Beyond data logistics, developers must consider ethics, data privacy and regulatory requirements in AI applications in healthcare. The growing interest in AI within healthcare has motivated the formulation of AI principles, laws and checklists by professional bodies, endorsed by organisations such as the World Health Organization and the American Medical Informatics Association, and the European Commission [35,36,37,38,39]. These guidelines cover the various facets of AI development and use, emphasising the importance of ethical, user-centred, and responsible innovation within the healthcare domain [35,36,37,38,39]. The aim is to ensure AI systems are technically robust, ethically sound, user-centred, and responsibly developed to derive positive societal impacts.

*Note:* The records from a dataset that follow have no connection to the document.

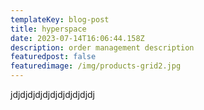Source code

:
 ```yaml
---
templateKey: blog-post
title: hyperspace
date: 2023-07-14T16:06:44.158Z
description: order management description
featuredpost: false
featuredimage: /img/products-grid2.jpg
---
```

j﻿djdjdjdjdjdjdjdjdjdjdj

In the next phase of our project, we will co-develop message scripts that will be used to communicate nudges to patients. The co-design approach will ensure that the messaging content is understood and is appropriate from a patient and provider’s perspective. We will then create a prototype system and invite target users to assess the system’s usability, feasibility, and acceptability in a real-world scenario. The pilot evaluation will also help us understand the implementation barriers and enablers, which may impact future scalability and sustainability.

Strengths and limitations

Stakeholder interviews allowed for the collection of rich data on the current medication management landscape and perspectives of the proposed solution. This data will help us to develop a new intervention informed by stakeholders. However, we only collected data from a single institution, from limited professional groups (physicians and pharmacy staff) and patients with chronic disease; there may be other perspectives we did not capture, for example, care managers or younger adults with chronic disease. We aim to overcome this in future studies by involving a greater breath of participants. Finally, these results may not be generalisable to other countries, with their own contextual considerations. However, through this publication, we hope to inform others of the issues they should consider in their product or service developments.

Conclusions

While early studies on AI-driven nudge-based interventions are encouraging, their development often lacked stakeholder involvement, potentially hindering acceptability and scalability. Employing a design thinking approach, we addressed such limitations by actively engaging stakeholders, identifying user requirements and anticipating potential challenges with our nudge-based intervention. We found that creating a flexible system that accommodates user abilities and preferences is crucial in developing a patient-centric intervention that meets the needs of all stakeholders. Other suggestions include leveraging existing applications, varying intervention intensity to reduce fatigue and maintain engagement, and simplifying or automating data entry requirements where feasible. Our future research will focus on developing and testing a prototype in real-world settings.